Um dia, um naturalista visitou a propriedade e ficou intrigado.

— Aquela é uma águia.

— Não mais — respondeu o camponês. Ela vive como galinha.

Depois de muita insistência, o naturalista levou a ave até uma colina.

Nas primeiras tentativas, nada aconteceu.

Anos de condicionamento tinham limitado sua percepção do que era possível.

Mas, em determinado momento, algo despertou.

A águia abriu suas asas e finalmente voou.

Ela não havia aprendido algo novo.

Apenas descobriu quem realmente era.

O que isso significa para líderes e executivos?

Muitos profissionais talentosos vivem hoje algo semelhante.

Não porque lhes falte capacidade.

Mas porque modelos mentais antigos continuam definindo suas decisões.

Charles Munger, sócio de Warren Buffett, dizia:

“O cérebro humano funciona através de modelos mentais. Quem entende melhor os modelos fundamentais toma decisões melhores.”

Executivos que continuam crescendo ao longo da carreira têm algo em comum:

Eles atualizam constantemente seus modelos mentais.

Aprendem.
Questionam.
Exploram novas perspectivas.

E, principalmente, não permitem que o sucesso do passado limite o potencial do futuro.

Onde entram mentoria e coaching

Em muitos casos, o maior obstáculo para o crescimento profissional não é externo. É a própria forma de pensar.

Por isso, mentoria e coaching se tornaram ferramentas cada vez mais relevantes no desenvolvimento de líderes.

Não se trata de ensinar teoria. Mas de provocar reflexões profundas sobre:

  • decisões estratégicas
  • posicionamento profissional
  • visão de longo prazo
  • expansão de perspectiva

Frequentemente, o papel de um mentor é simples e poderoso ao mesmo tempo:

mostrar a um executivo que ele ainda pode voar mais alto.

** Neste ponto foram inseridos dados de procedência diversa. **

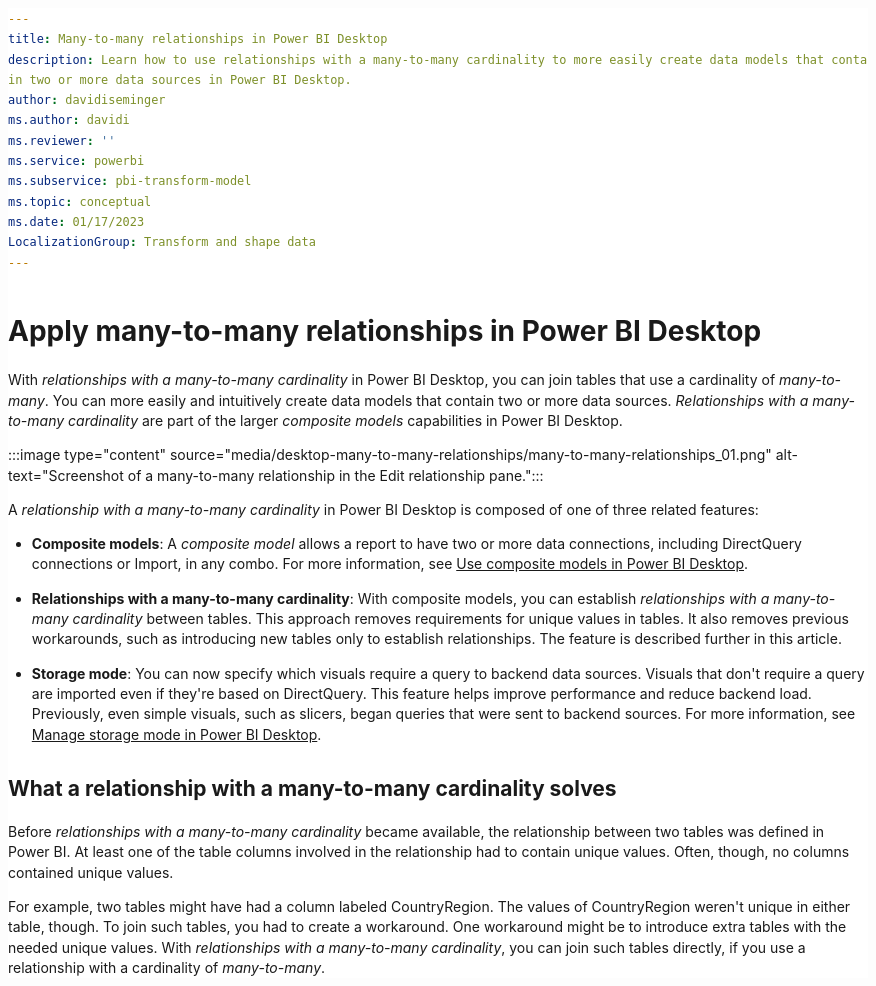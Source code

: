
 ```yaml
---
title: Many-to-many relationships in Power BI Desktop
description: Learn how to use relationships with a many-to-many cardinality to more easily create data models that contain two or more data sources in Power BI Desktop.
author: davidiseminger
ms.author: davidi
ms.reviewer: ''
ms.service: powerbi
ms.subservice: pbi-transform-model
ms.topic: conceptual
ms.date: 01/17/2023
LocalizationGroup: Transform and shape data
---
```

# Apply many-to-many relationships in Power BI Desktop

With *relationships with a many-to-many cardinality* in Power BI Desktop, you can join tables that use a cardinality of *many-to-many*. You can more easily and intuitively create data models that contain two or more data sources. *Relationships with a many-to-many cardinality* are part of the larger *composite models* capabilities in Power BI Desktop.

:::image type="content" source="media/desktop-many-to-many-relationships/many-to-many-relationships_01.png" alt-text="Screenshot of a many-to-many relationship in the Edit relationship pane.":::

A *relationship with a many-to-many cardinality* in Power BI Desktop is composed of one of three related features:

* **Composite models**: A *composite model* allows a report to have two or more data connections, including DirectQuery connections or Import, in any combo. For more information, see [Use composite models in Power BI Desktop](desktop-composite-models.md).

* **Relationships with a many-to-many cardinality**: With composite models, you can establish *relationships with a many-to-many cardinality* between tables. This approach removes requirements for unique values in tables. It also removes previous workarounds, such as introducing new tables only to establish relationships. The feature is described further in this article.

* **Storage mode**: You can now specify which visuals require a query to backend data sources. Visuals that don't require a query are imported even if they're based on DirectQuery. This feature helps improve performance and reduce backend load. Previously, even simple visuals, such as slicers, began queries that were sent to backend sources. For more information, see [Manage storage mode in Power BI Desktop](desktop-storage-mode.md).

## What a relationship with a many-to-many cardinality solves

Before *relationships with a many-to-many cardinality* became available, the relationship between two tables was defined in Power BI. At least one of the table columns involved in the relationship had to contain unique values. Often, though, no columns contained unique values.

For example, two tables might have had a column labeled CountryRegion. The values of CountryRegion weren't unique in either table, though. To join such tables, you had to create a workaround. One workaround might be to introduce extra tables with the needed unique values. With *relationships with a many-to-many cardinality*, you can join such tables directly, if you use a relationship with a cardinality of *many-to-many*.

Dez atitudes que diferenciam executivos extraordinários

Algumas atitudes são recorrentes em líderes que continuam evoluindo ao longo da carreira.

1. Clareza de propósito

Como dizia Viktor Frankl:

“Quem tem um porquê enfrenta quase qualquer como.”

2. Aprendizado contínuo

Conhecimento hoje tem prazo de validade.

Executivos que param de aprender começam a perder relevância.

3. Autoconhecimento

Liderança começa pela capacidade de compreender a si mesmo.

4. Coragem para sair da zona de conforto

Estabilidade excessiva pode ser o início da obsolescência.

5. Visão de longo prazo

Líderes extraordinários não apenas reagem ao futuro — eles o constroem.

6. Protagonismo

Carreiras relevantes não são conduzidas por terceiros.

7. Metas claras

Objetivos bem definidos transformam ambição em realização.

8. Questionamento constante

Modelos mentais precisam ser atualizados continuamente.

9. Resiliência

Toda trajetória significativa envolve obstáculos.

10. Aceitação de desafios

Grandes oportunidades quase sempre vêm acompanhadas de riscos.

E daí…

No fundo, a decisão continua sendo extremamente simples.

Você quer apenas manter sua posição…
ou continuar expandindo seu potencial?

Porque, no mundo corporativo atual, existem dois tipos de profissionais:

  • os que se acomodam ao que já conquistaram
  • e os que continuam evoluindo

Alguns vivem confortavelmente em galinheiros corporativos.

Outros descobrem que ainda têm asas para voos muito maiores.